政権が変わっても、人が変わっても何も変わらない
選挙のたびに「政権交代」や「刷新」が叫ばれ、表舞台の顔ぶれが変わる。しかし、どれほどリーダーが入れ替わろうとも、国家の向かう方向性、そして庶民の生活を縛る構造は一貫して微動だにしない。誰がハンドルを握っても同じレールの上を走らされている感覚。この事実から導き出される結論は一つしかない。「意思決定のさらに上位に、見えない固定されたシステムが存在している」ということだ。
何かにコントロールされている気がする
世論の誘導、あらかじめ用意されたかのような争点、そして社会全体の閉塞感。個人の自由意志や選択が尊重されているはずの民主主義社会において、なぜ人々の意識や選択が一定の枠の中に綺麗に収まってしまうのか。そこには、人々の認識の土台を静かに、かつ強力に制御するコントロールの糸が張り巡らされているとしか思えない。
どんどん悪くなっている
一過性の不況や一時的な混乱ではない。社会のインフラ、制度の持続可能性、人々の心理的余裕のすべてが、長期的な右肩下がりを続けている。あらゆる指標が、このシステムが自浄作用を失い、劣化のプロセスを加速させている現実を指し示している。
制度の矛盾(一貫して悪化し続ける理由)
本来、私たちが採用している議院内閣制や民主主義のシステムは不安定なものであるはずだ。時の政権の失政や政策の転換によって、景気や社会情勢は良くも悪くも激しく上下動する。
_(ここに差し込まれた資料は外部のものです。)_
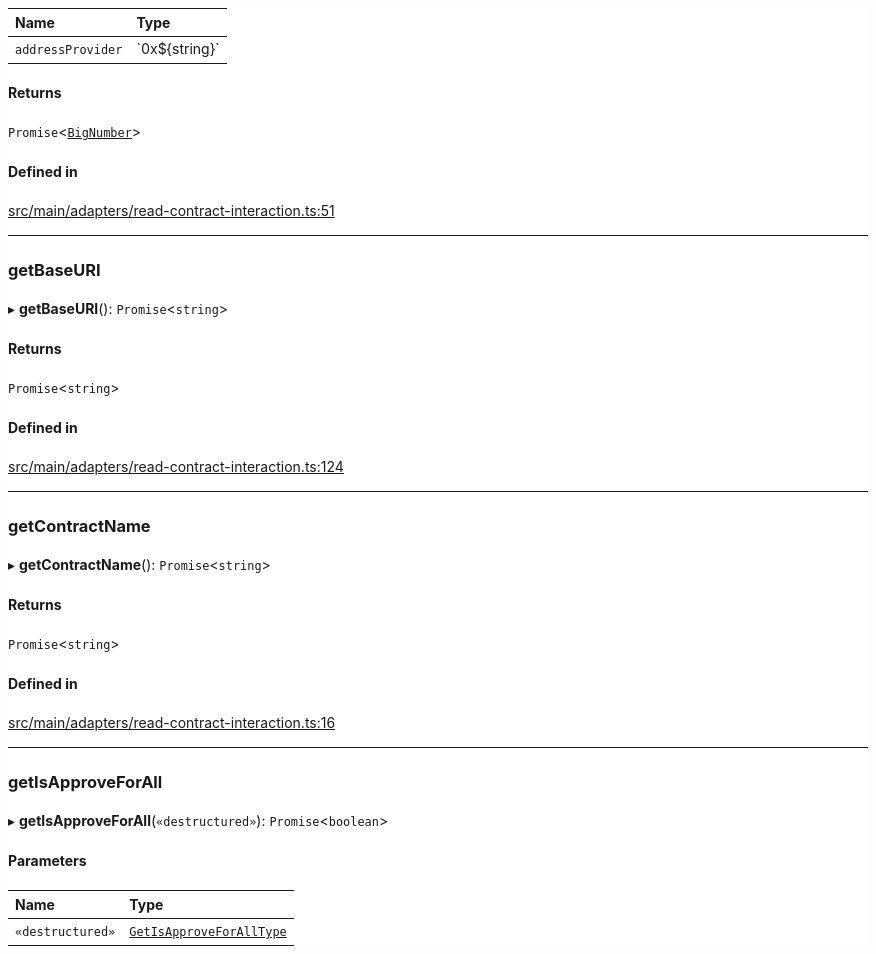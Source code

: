 | Name | Type |
| :------ | :------ |
| `addressProvider` | \`0x${string}\` |

#### Returns

`Promise`<[`BigNumber`](../wiki/%3Cinternal%3E.BigNumber)\>

#### Defined in

[src/main/adapters/read-contract-interaction.ts:51](https://github.com/renancorreadev/hackImob/blob/fc29a24/frontend/src/main/adapters/read-contract-interaction.ts#L51)

___

### getBaseURI

▸ **getBaseURI**(): `Promise`<`string`\>

#### Returns

`Promise`<`string`\>

#### Defined in

[src/main/adapters/read-contract-interaction.ts:124](https://github.com/renancorreadev/hackImob/blob/fc29a24/frontend/src/main/adapters/read-contract-interaction.ts#L124)

___

### getContractName

▸ **getContractName**(): `Promise`<`string`\>

#### Returns

`Promise`<`string`\>

#### Defined in

[src/main/adapters/read-contract-interaction.ts:16](https://github.com/renancorreadev/hackImob/blob/fc29a24/frontend/src/main/adapters/read-contract-interaction.ts#L16)

___

### getIsApproveForAll

▸ **getIsApproveForAll**(`«destructured»`): `Promise`<`boolean`\>

#### Parameters

| Name | Type |
| :------ | :------ |
| `«destructured»` | [`GetIsApproveForAllType`](../wiki/%3Cinternal%3E#getisapproveforalltype) |
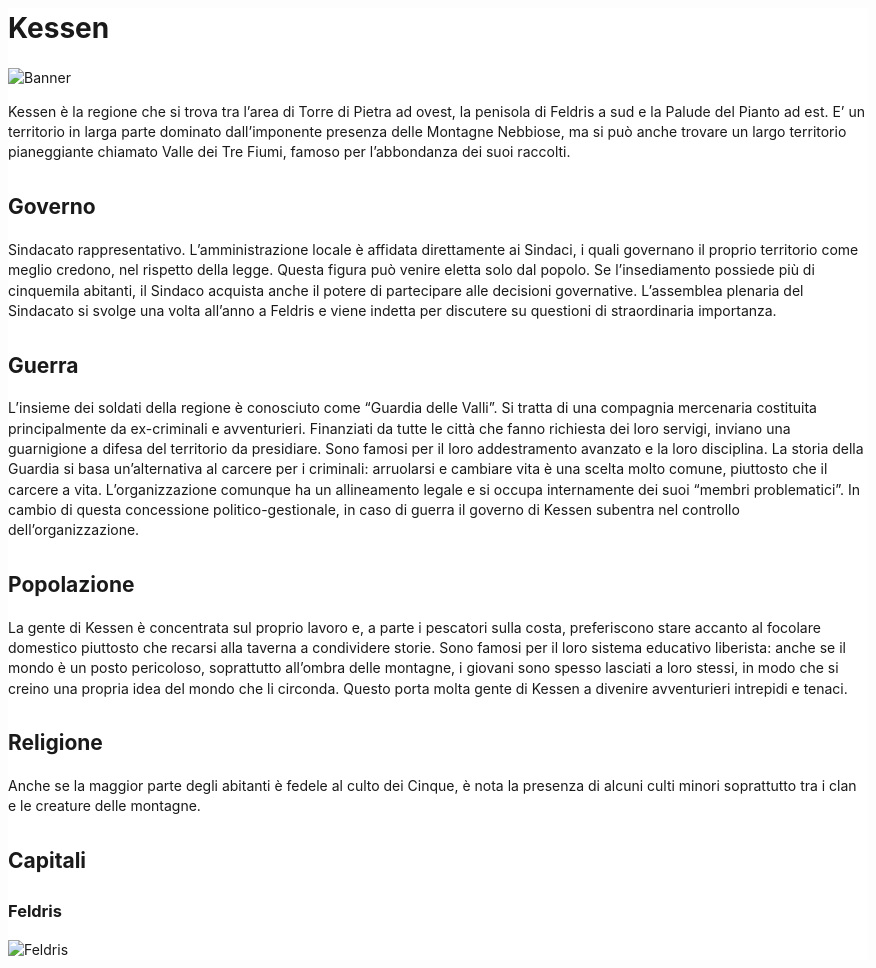 # Kessen

![Banner](/images/banner-kessen.png)

Kessen è la regione che si trova tra l’area di Torre di Pietra ad ovest, la penisola di Feldris a sud e la Palude del Pianto ad est. E’ un territorio in larga parte dominato dall’imponente presenza delle Montagne Nebbiose, ma si può anche trovare un largo territorio pianeggiante chiamato Valle dei Tre Fiumi, famoso per l’abbondanza dei suoi raccolti.

## Governo

Sindacato rappresentativo. L’amministrazione locale è affidata direttamente ai Sindaci, i quali governano il proprio territorio come meglio credono, nel rispetto della legge. Questa figura può venire eletta solo dal popolo. Se l’insediamento possiede più di cinquemila abitanti, il Sindaco acquista anche il potere di partecipare alle decisioni governative. L’assemblea plenaria del Sindacato si svolge una volta all’anno a Feldris e viene indetta per discutere su questioni di straordinaria importanza.

## Guerra

L’insieme dei soldati della regione è conosciuto come “Guardia delle Valli”. Si tratta di una compagnia mercenaria costituita principalmente da ex-criminali e avventurieri. Finanziati da tutte le città che fanno richiesta dei loro servigi, inviano una guarnigione a difesa del territorio da presidiare. Sono famosi per il loro addestramento avanzato e la loro disciplina. La storia della Guardia si basa un’alternativa al carcere per i criminali: arruolarsi e cambiare vita è una scelta molto comune, piuttosto che il carcere a vita. L’organizzazione comunque ha un allineamento legale e si occupa internamente dei suoi “membri problematici”. In cambio di questa concessione politico-gestionale, in caso di guerra il governo di Kessen subentra nel controllo dell’organizzazione.

## Popolazione

La gente di Kessen è concentrata sul proprio lavoro e, a parte i pescatori sulla costa, preferiscono stare accanto al focolare domestico piuttosto che recarsi alla taverna a condividere storie. Sono famosi per il loro sistema educativo liberista: anche se il mondo è un posto pericoloso, soprattutto all’ombra delle montagne, i giovani sono spesso lasciati a loro stessi, in modo che si creino una propria idea del mondo che li circonda. Questo porta molta gente di Kessen a divenire avventurieri intrepidi e tenaci.

## Religione

Anche se la maggior parte degli abitanti è fedele al culto dei Cinque, è nota la presenza di alcuni culti minori soprattutto tra i clan e le creature delle montagne.

## Capitali

### Feldris

![Feldris](/images/map-feldris.jpg)
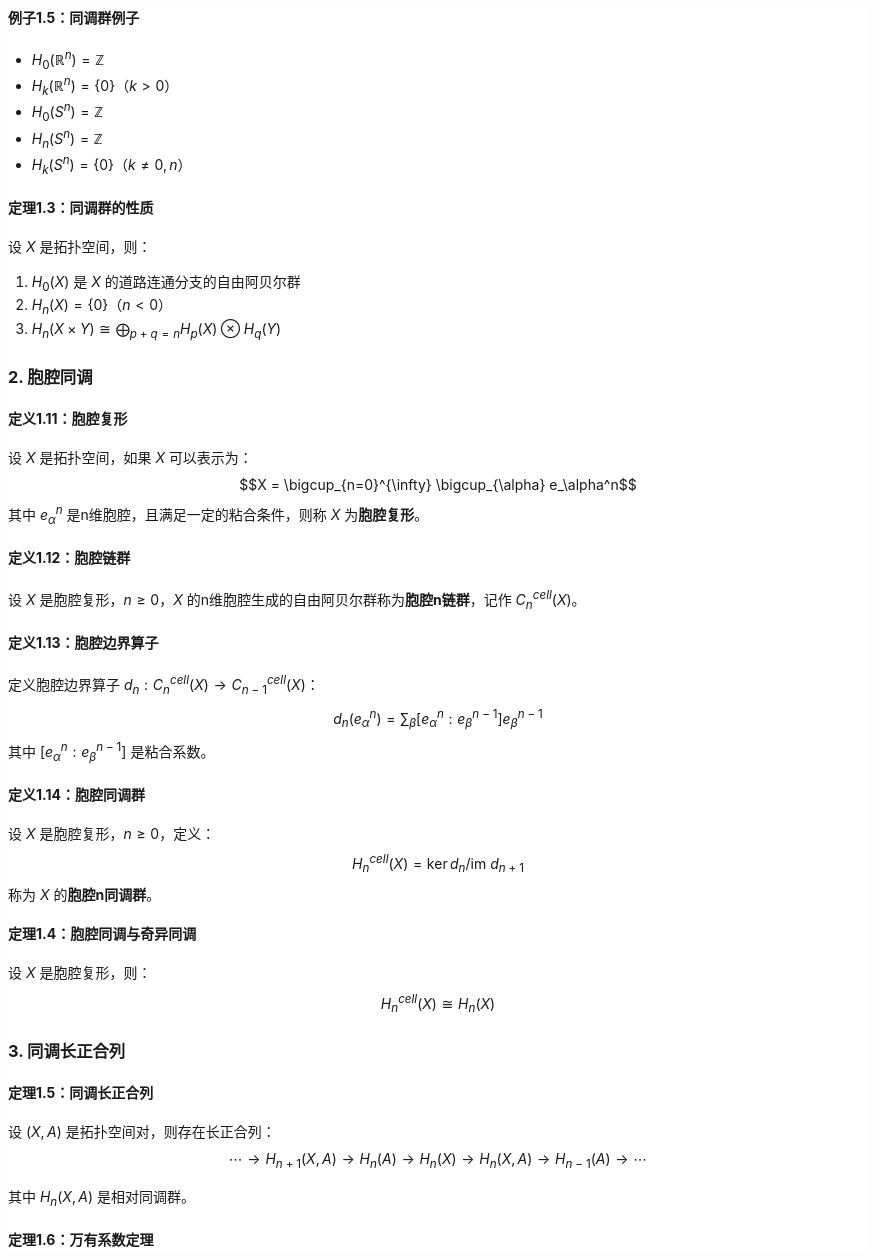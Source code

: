 #### 例子1.5：同调群例子

- $H_0(\mathbb{R}^n) = \mathbb{Z}$
- $H_k(\mathbb{R}^n) = \{0\}$（$k > 0$）
- $H_0(S^n) = \mathbb{Z}$
- $H_n(S^n) = \mathbb{Z}$
- $H_k(S^n) = \{0\}$（$k \neq 0, n$）

#### 定理1.3：同调群的性质

设 $X$ 是拓扑空间，则：

1. $H_0(X)$ 是 $X$ 的道路连通分支的自由阿贝尔群
2. $H_n(X) = \{0\}$（$n < 0$）
3. $H_n(X \times Y) \cong \bigoplus_{p+q=n} H_p(X) \otimes H_q(Y)$

### 2. 胞腔同调

#### 定义1.11：胞腔复形

设 $X$ 是拓扑空间，如果 $X$ 可以表示为：
$$X = \bigcup_{n=0}^{\infty} \bigcup_{\alpha} e_\alpha^n$$
其中 $e_\alpha^n$ 是n维胞腔，且满足一定的粘合条件，则称 $X$ 为**胞腔复形**。

#### 定义1.12：胞腔链群

设 $X$ 是胞腔复形，$n \geq 0$，$X$ 的n维胞腔生成的自由阿贝尔群称为**胞腔n链群**，记作 $C_n^{cell}(X)$。

#### 定义1.13：胞腔边界算子

定义胞腔边界算子 $d_n: C_n^{cell}(X) \to C_{n-1}^{cell}(X)$：
$$d_n(e_\alpha^n) = \sum_{\beta} [e_\alpha^n : e_\beta^{n-1}] e_\beta^{n-1}$$
其中 $[e_\alpha^n : e_\beta^{n-1}]$ 是粘合系数。

#### 定义1.14：胞腔同调群

设 $X$ 是胞腔复形，$n \geq 0$，定义：
$$H_n^{cell}(X) = \ker d_n / \text{im } d_{n+1}$$
称为 $X$ 的**胞腔n同调群**。

#### 定理1.4：胞腔同调与奇异同调

设 $X$ 是胞腔复形，则：
$$H_n^{cell}(X) \cong H_n(X)$$

### 3. 同调长正合列

#### 定理1.5：同调长正合列

设 $(X, A)$ 是拓扑空间对，则存在长正合列：
$$\cdots \to H_{n+1}(X, A) \to H_n(A) \to H_n(X) \to H_n(X, A) \to H_{n-1}(A) \to \cdots$$

其中 $H_n(X, A)$ 是相对同调群。

#### 定理1.6：万有系数定理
それだけの揺らぎを持つ制度であるにもかかわらず、なぜか「長期的かつ一貫して、常に悪化する方向へ」収束し続けている。
この奇妙なまでの単調減少トレンドは、偶発的な失敗によるものではない。
そこには意図された設計、あるいは構造的な必然が働いている。
表層の政治劇に惑わされず、その背後にある巨大な骨組みを見極めること。
それこそが、情報家としての最初の仕事である。